[Data records]
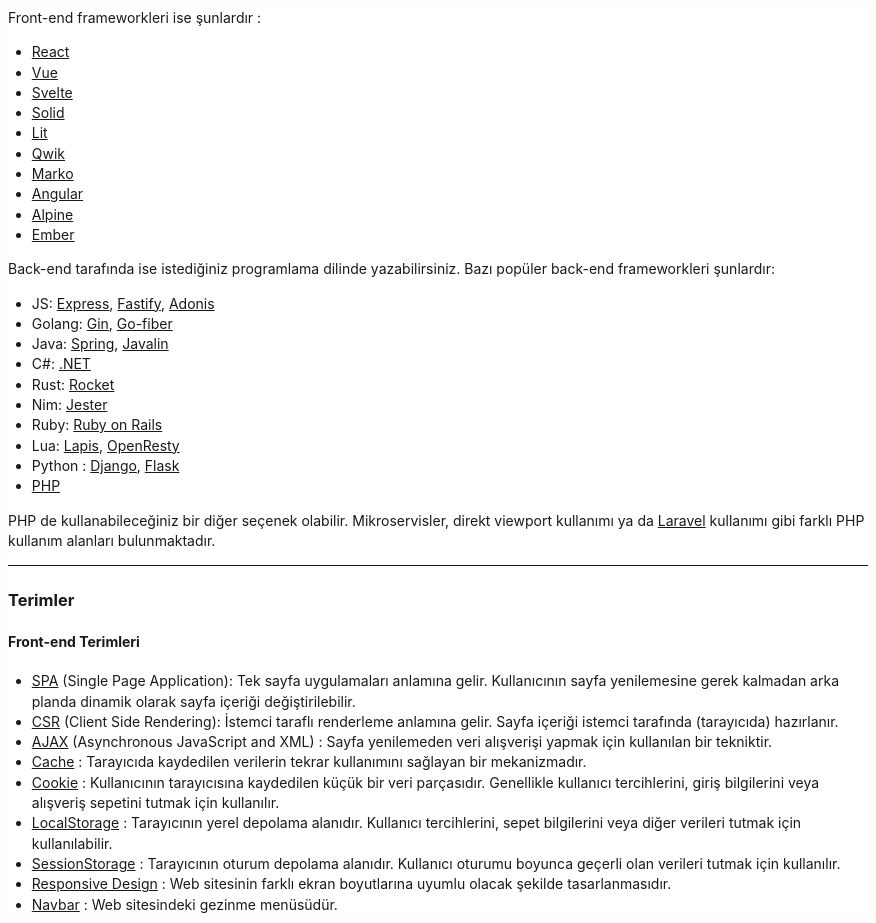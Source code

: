 Front-end frameworkleri ise şunlardır : 
- [React](https://react.dev/learn) 
- [Vue](https://vuejs.org/guide/quick-start.html)
- [Svelte](https://svelte.dev/docs)
- [Solid](https://www.solidjs.com/docs/latest)
- [Lit](https://lit.dev/docs/)
- [Qwik](https://qwik.builder.io/docs/)
- [Marko](https://markojs.com/docs/getting-started/)
- [Angular](https://angular.io/docs)
- [Alpine](https://alpinejs.dev/start-here)
- [Ember](https://guides.emberjs.com/release/tutorial/part-1/)

Back-end tarafında ise istediğiniz programlama dilinde yazabilirsiniz. Bazı popüler back-end frameworkleri şunlardır:

- JS: [Express](https://expressjs.com/en/5x/api.html), [Fastify](https://www.fastify.io/docs/latest/), [Adonis](https://docs.adonisjs.com/guides/introduction)
- Golang: [Gin](https://gin-gonic.com/docs/), [Go-fiber](https://docs.gofiber.io/)
- Java: [Spring](https://docs.spring.io/spring-framework/docs/current/reference/html/), [Javalin](https://javalin.io/documentation)
- C#: [.NET](https://learn.microsoft.com/en-us/dotnet/)
- Rust: [Rocket](https://api.rocket.rs/v0.5-rc/rocket/)
- Nim: [Jester](https://github.com/dom96/jester)
- Ruby: [Ruby on Rails](https://guides.rubyonrails.org/getting_started.html)
- Lua: [Lapis](https://leafo.net/lapis/), [OpenResty](https://openresty-reference.readthedocs.io/en/latest/)
- Python : [Django](https://docs.djangoproject.com/en/4.2/), [Flask](https://flask.palletsprojects.com/en/2.2.x/)
- [PHP](https://php.net/docs.php)

PHP de kullanabileceğiniz bir diğer seçenek olabilir. Mikroservisler, direkt viewport kullanımı ya da [Laravel](https://laravel.com/docs/10.x/installation) kullanımı gibi farklı PHP kullanım alanları bulunmaktadır.

</div>
<hr>
<div id="terimler">

<h3>Terimler</h3> 
<h4>Front-end Terimleri</h4>

- [SPA](https://tugrulbayrak.medium.com/single-page-application-spa-nedir-3960e43d9ef3) (Single Page Application): Tek sayfa uygulamaları anlamına gelir. Kullanıcının sayfa yenilemesine gerek kalmadan arka planda dinamik olarak sayfa içeriği değiştirilebilir.
- [CSR](https://zeo.org/tr/kaynaklar/blog/javascript-seo-ssr-ve-csr-nedir-avantajlari-ve-dezavantajlari#:~:text=Client%2Dside%20rendering%20(CSR)%3A,i%C3%A7eri%C4%9Fini%20olu%C5%9Fturan%20Javascript%20kodlar%C4%B1%20bulunur.) (Client Side Rendering): İstemci taraflı renderleme anlamına gelir. Sayfa içeriği istemci tarafında (tarayıcıda) hazırlanır.
- [AJAX](https://www.yusufsezer.com.tr/javascript-ajax/) (Asynchronous JavaScript and XML) : Sayfa yenilemeden veri alışverişi yapmak için kullanılan bir tekniktir.
- [Cache](https://www.hostinger.web.tr/rehberler/cache-nedir) : Tarayıcıda kaydedilen verilerin tekrar kullanımını sağlayan bir mekanizmadır.
- [Cookie](https://medium.com/@gokhansengun/http-cookie-nedir-hangi-ama%C3%A7larla-ve-nas%C4%B1l-kullan%C4%B1l%C4%B1r-5e9b9141fb7b) : Kullanıcının tarayıcısına kaydedilen küçük bir veri parçasıdır. Genellikle kullanıcı tercihlerini, giriş bilgilerini veya alışveriş sepetini tutmak için kullanılır.
- [LocalStorage](https://developer.mozilla.org/en-US/docs/Web/API/Window/localStorage) : Tarayıcının yerel depolama alanıdır. Kullanıcı tercihlerini, sepet bilgilerini veya diğer verileri tutmak için kullanılabilir.
- [SessionStorage](https://developer.mozilla.org/en-US/docs/Web/API/Window/sessionStorage) : Tarayıcının oturum depolama alanıdır. Kullanıcı oturumu boyunca geçerli olan verileri tutmak için kullanılır.
- [Responsive Design](https://www.w3schools.com/html/html_responsive.asp) : Web sitesinin farklı ekran boyutlarına uyumlu olacak şekilde tasarlanmasıdır.
- [Navbar](https://www.nedir.com/navigation-bar) : Web sitesindeki gezinme menüsüdür.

* **EXERCISE**
Each line in the entries above that includes the string "Front" should be extracted.

* **SOLUTION FOR THIS EXERCISE**
: Front-end frameworkleri ise şunlardır : 
<h4>Front-end Terimleri</h4>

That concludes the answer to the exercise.